3) If you are using primitive types, use a SIMD sorting network when the data set for a particular recursion is small enough.
4) Separate your sorting keys from your data for cache and swap efficiency.
6) Sort distributed.

##### Share on other sites

- Is it possible to have better performances ? How ?

Many sorting libraries will use different sorting algorithms depending on the data they encounter.

Quicksort has a high overhead compared to a few other sort routines.  Also any time you get a bad pivot value you will move toward the worst case scenario of quicksort.  You chose the first value, so sorting an already-sorted list means you will see the worst case O(n^2) performance.  For any pivot selection heuristic someone can construct a worse case data set.

So the answer is to change your algorithm.   For a small number of items, insertion sort is generally fastest.  If the number is small enough, sort with that algorithm instead.  Quicksort has a really bad worst case scenario.  If multiple bad pivots are detected, switch over to the heapsort algorithm instead.

##### Share on other sites

Look into introsort.
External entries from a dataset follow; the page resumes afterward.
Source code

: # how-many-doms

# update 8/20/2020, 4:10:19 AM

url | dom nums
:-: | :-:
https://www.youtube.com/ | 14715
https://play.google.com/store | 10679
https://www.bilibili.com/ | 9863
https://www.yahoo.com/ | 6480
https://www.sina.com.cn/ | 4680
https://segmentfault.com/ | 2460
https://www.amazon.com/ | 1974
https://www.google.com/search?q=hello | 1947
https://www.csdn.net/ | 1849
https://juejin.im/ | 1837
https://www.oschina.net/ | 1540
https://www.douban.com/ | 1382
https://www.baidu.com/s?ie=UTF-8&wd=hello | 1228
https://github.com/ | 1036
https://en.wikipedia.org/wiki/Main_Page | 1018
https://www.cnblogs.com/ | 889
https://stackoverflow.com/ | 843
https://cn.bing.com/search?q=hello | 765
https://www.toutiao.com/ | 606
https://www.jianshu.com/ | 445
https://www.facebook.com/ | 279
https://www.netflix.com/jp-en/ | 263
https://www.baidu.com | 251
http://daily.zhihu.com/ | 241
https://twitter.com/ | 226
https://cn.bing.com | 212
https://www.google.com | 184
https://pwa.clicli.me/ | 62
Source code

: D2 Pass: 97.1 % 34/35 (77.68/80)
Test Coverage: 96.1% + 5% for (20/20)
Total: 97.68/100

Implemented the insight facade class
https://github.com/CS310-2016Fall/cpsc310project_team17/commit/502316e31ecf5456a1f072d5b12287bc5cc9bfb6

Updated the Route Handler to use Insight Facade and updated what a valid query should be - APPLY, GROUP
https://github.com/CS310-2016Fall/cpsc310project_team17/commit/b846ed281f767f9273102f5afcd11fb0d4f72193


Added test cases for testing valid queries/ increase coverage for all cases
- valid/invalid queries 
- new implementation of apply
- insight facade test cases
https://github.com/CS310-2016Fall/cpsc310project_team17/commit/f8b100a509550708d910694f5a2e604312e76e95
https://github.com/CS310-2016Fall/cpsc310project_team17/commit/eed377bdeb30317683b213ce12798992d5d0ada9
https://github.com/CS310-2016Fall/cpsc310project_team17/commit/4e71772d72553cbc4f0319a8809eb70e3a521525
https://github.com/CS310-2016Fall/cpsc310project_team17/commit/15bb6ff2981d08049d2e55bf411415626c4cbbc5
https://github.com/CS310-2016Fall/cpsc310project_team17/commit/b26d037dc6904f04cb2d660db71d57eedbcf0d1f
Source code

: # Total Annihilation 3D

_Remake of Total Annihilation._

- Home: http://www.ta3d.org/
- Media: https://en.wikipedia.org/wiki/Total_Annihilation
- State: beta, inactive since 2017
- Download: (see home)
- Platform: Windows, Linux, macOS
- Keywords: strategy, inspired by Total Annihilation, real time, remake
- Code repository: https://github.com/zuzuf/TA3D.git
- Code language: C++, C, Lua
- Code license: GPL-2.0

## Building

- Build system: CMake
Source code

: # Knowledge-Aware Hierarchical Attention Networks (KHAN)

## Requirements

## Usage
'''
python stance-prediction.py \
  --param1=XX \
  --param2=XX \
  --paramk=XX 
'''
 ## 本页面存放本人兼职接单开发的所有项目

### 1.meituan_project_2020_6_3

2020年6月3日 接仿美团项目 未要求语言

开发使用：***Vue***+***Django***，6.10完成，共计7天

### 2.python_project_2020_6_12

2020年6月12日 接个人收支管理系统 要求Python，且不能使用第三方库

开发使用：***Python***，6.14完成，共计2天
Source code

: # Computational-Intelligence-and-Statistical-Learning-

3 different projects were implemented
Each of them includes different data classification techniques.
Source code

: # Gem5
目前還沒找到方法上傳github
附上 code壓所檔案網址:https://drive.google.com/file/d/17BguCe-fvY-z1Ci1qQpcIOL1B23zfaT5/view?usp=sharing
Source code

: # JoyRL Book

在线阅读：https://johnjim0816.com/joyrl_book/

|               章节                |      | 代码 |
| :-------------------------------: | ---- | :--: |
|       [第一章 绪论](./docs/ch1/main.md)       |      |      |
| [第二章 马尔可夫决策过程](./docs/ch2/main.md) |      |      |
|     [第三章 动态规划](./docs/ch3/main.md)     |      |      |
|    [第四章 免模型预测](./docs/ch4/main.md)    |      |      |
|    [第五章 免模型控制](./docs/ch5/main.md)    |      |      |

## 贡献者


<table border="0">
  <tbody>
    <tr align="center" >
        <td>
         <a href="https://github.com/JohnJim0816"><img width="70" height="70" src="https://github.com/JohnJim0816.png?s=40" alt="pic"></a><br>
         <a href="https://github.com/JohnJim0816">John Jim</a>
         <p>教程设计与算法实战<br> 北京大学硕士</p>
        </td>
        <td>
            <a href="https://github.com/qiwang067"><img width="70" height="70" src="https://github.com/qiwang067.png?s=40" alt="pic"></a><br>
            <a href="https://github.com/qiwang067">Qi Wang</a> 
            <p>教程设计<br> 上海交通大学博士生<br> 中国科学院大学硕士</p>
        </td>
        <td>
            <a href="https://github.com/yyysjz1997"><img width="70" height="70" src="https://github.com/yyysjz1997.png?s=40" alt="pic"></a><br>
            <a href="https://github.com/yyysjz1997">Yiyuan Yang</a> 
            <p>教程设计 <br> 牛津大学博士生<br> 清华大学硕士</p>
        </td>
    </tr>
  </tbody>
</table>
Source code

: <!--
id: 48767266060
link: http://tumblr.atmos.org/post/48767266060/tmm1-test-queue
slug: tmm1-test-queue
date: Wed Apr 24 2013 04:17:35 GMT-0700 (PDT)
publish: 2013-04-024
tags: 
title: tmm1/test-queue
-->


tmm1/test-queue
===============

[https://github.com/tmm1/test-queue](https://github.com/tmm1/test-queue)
It has a worst-case complexity of O(nlogn) while quicksort is O(n2). It's what frob is describing. I just wanted to give the name of the algorithm to aid in googling.

##### Share on other sites
One concern I have here is that either:
a) You have a buffer overrun on this line
while( Compare( m_Data[ q ], m_Data[ t ] ) < 0 )
because q starts off equal to Last, or
b) You are using a different range scheme from the standard library. The end() method of the standard C++ library returns an iterator that is one-past the end of the container.

You might want to take a look at how your Quicksort varies from some of the dozens of sorting algorithm on my site. I've got introsort on there too. Link below.
Median-of-three is one improvement often used too. Edited by iMalc

##### Share on other sites

Quicksort has a high overhead compared to a few other sort routines.  Also any time you get a bad pivot value you will move toward the worst case scenario of quicksort.  You chose the first value, so sorting an already-sorted list means you will see the worst case O(n^2) performance.  For any pivot selection heuristic someone can construct a worse case data set.

It would be less confusing to say "higher" overhead. In the grand scheme of things it's low to average overhead. Certainly a well-tuned implementation should still switch to a simpler algo for very small ranges.

With a reasonable pivot selection, quicksort is astronomically unlikely to behave significantly worse on real data than the expected O(n lg n) average. If the heuristic uses randomness, you can't even construct a data set to defeat it.

##### Share on other sites

I've been told timsort is really smart. I don't know how it compares however, everything std::sort implements is fine for me.

##### Share on other sites

I've been told timsort is really smart. I don't know how it compares however, everything std::sort implements is fine for me.

Yeah it probably is. The code for timsort is also huge and complicated, and it requires O(n) extra space. For his learning I wouldn't recommend going near it.

Introsort (a variation on quicksort) can be modified to produce the same best, worst, and average cases as timsort, but without the high memory usage, and probably a lower constant overhead too.